Why eval() is evil

If there was one function that was truly loathed by Javascript Developers, eval() would be an easy winner. And for a good reason. A lot has been written about eval() and people have gone into great detail why the function should be avoided at all times (and a few contrarians have tried to defend it…mugs). However, I will not try to rewrite what a five second google-search can explain. I will use a simple example because those seem to drive the point home.

Let’s assume you have a little secret you want to keep away from a user (although if you use front-end environment to keep secrets, you’re not really good at this secret business). You secret happens to be 'It's a little secret'. You store this secret in a creatively named variable, myLittleSecret.
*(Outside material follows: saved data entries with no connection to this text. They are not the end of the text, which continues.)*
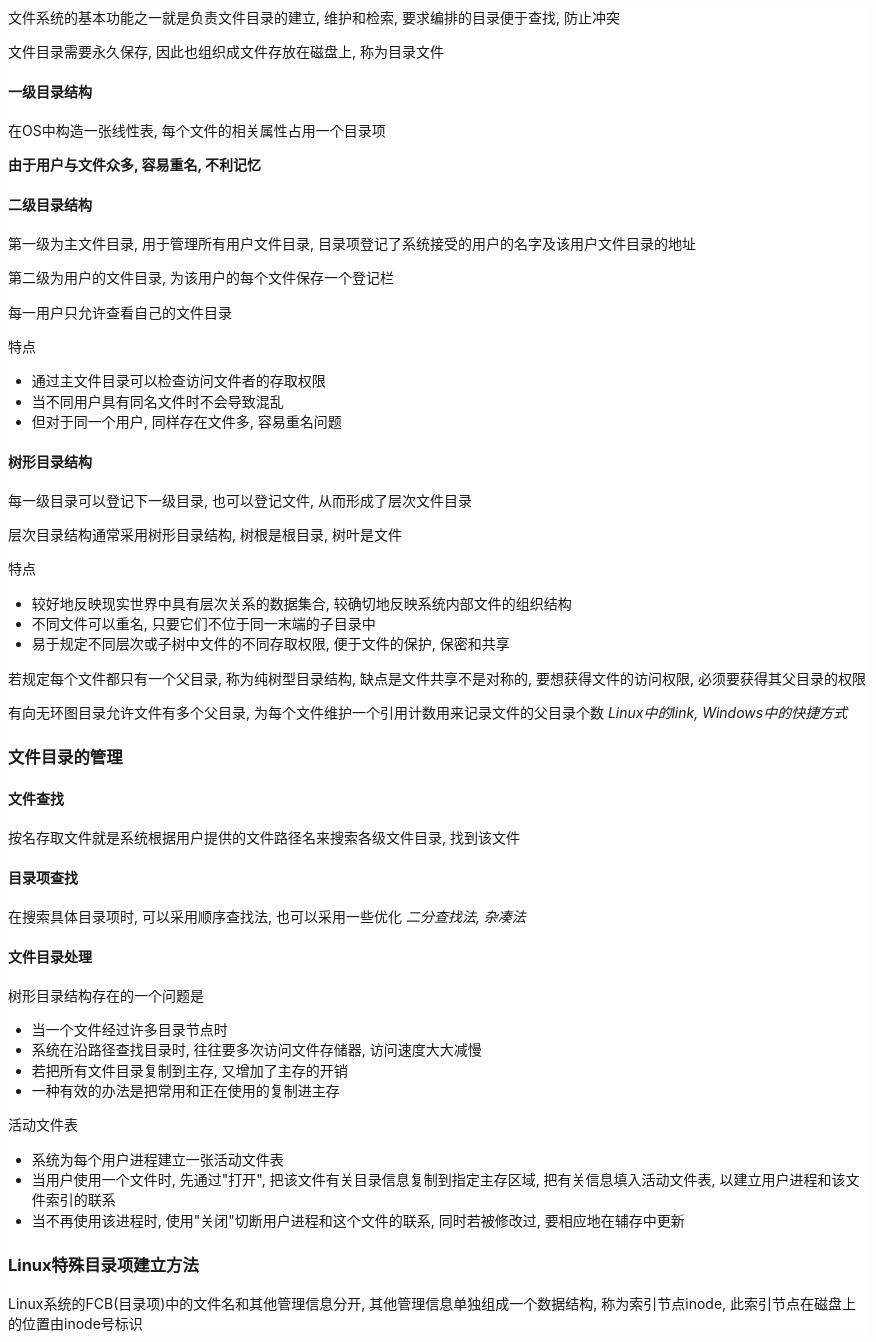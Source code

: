 文件系统的基本功能之一就是负责文件目录的建立, 维护和检索, 要求编排的目录便于查找, 防止冲突

文件目录需要永久保存, 因此也组织成文件存放在磁盘上, 称为目录文件

#### 一级目录结构
在OS中构造一张线性表, 每个文件的相关属性占用一个目录项

**由于用户与文件众多, 容易重名, 不利记忆**

#### 二级目录结构
第一级为主文件目录, 用于管理所有用户文件目录, 目录项登记了系统接受的用户的名字及该用户文件目录的地址

第二级为用户的文件目录, 为该用户的每个文件保存一个登记栏

每一用户只允许查看自己的文件目录

特点
- 通过主文件目录可以检查访问文件者的存取权限
- 当不同用户具有同名文件时不会导致混乱
- 但对于同一个用户, 同样存在文件多, 容易重名问题

#### 树形目录结构
每一级目录可以登记下一级目录, 也可以登记文件, 从而形成了层次文件目录

层次目录结构通常采用树形目录结构, 树根是根目录, 树叶是文件

特点
- 较好地反映现实世界中具有层次关系的数据集合, 较确切地反映系统内部文件的组织结构
- 不同文件可以重名, 只要它们不位于同一末端的子目录中
- 易于规定不同层次或子树中文件的不同存取权限, 便于文件的保护, 保密和共享

若规定每个文件都只有一个父目录, 称为纯树型目录结构, 缺点是文件共享不是对称的, 要想获得文件的访问权限, 必须要获得其父目录的权限

有向无环图目录允许文件有多个父目录, 为每个文件维护一个引用计数用来记录文件的父目录个数 *Linux中的link, Windows中的快捷方式*


### 文件目录的管理
#### 文件查找
按名存取文件就是系统根据用户提供的文件路径名来搜索各级文件目录, 找到该文件
#### 目录项查找
在搜索具体目录项时, 可以采用顺序查找法, 也可以采用一些优化 *二分查找法, 杂凑法*

#### 文件目录处理
树形目录结构存在的一个问题是
- 当一个文件经过许多目录节点时
- 系统在沿路径查找目录时, 往往要多次访问文件存储器, 访问速度大大减慢
- 若把所有文件目录复制到主存, 又增加了主存的开销
- 一种有效的办法是把常用和正在使用的复制进主存

活动文件表
- 系统为每个用户进程建立一张活动文件表
- 当用户使用一个文件时, 先通过"打开", 把该文件有关目录信息复制到指定主存区域, 把有关信息填入活动文件表, 以建立用户进程和该文件索引的联系
- 当不再使用该进程时, 使用"关闭"切断用户进程和这个文件的联系, 同时若被修改过, 要相应地在辅存中更新

### Linux特殊目录项建立方法
Linux系统的FCB(目录项)中的文件名和其他管理信息分开, 其他管理信息单独组成一个数据结构, 称为索引节点inode, 此索引节点在磁盘上的位置由inode号标识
You forget about this secret and write another function to evaluate what the user inputs.

  function givethBackToUser(){
    var userInput = prompt('Give us something and we will return it; we promise!');
    eval('alert("We returned: "'+userInput+')');

In the above example, an alert box will return with whatever the user input was. Unless the user happens to assign myLittleSecret as their input. Instead of returning myLittleSecret as a string, it assigns the value of myLittleSecret to userInput. Which means, the user will see   We returned: "It's a little secret". In the end it won’t be a little secret after all.

There is a lot more harm that can happen when using eval(). The main point is that everything you can do with it, can be done differently and efficiently. There is just too much that can go wrong when you are at the mercy of your users.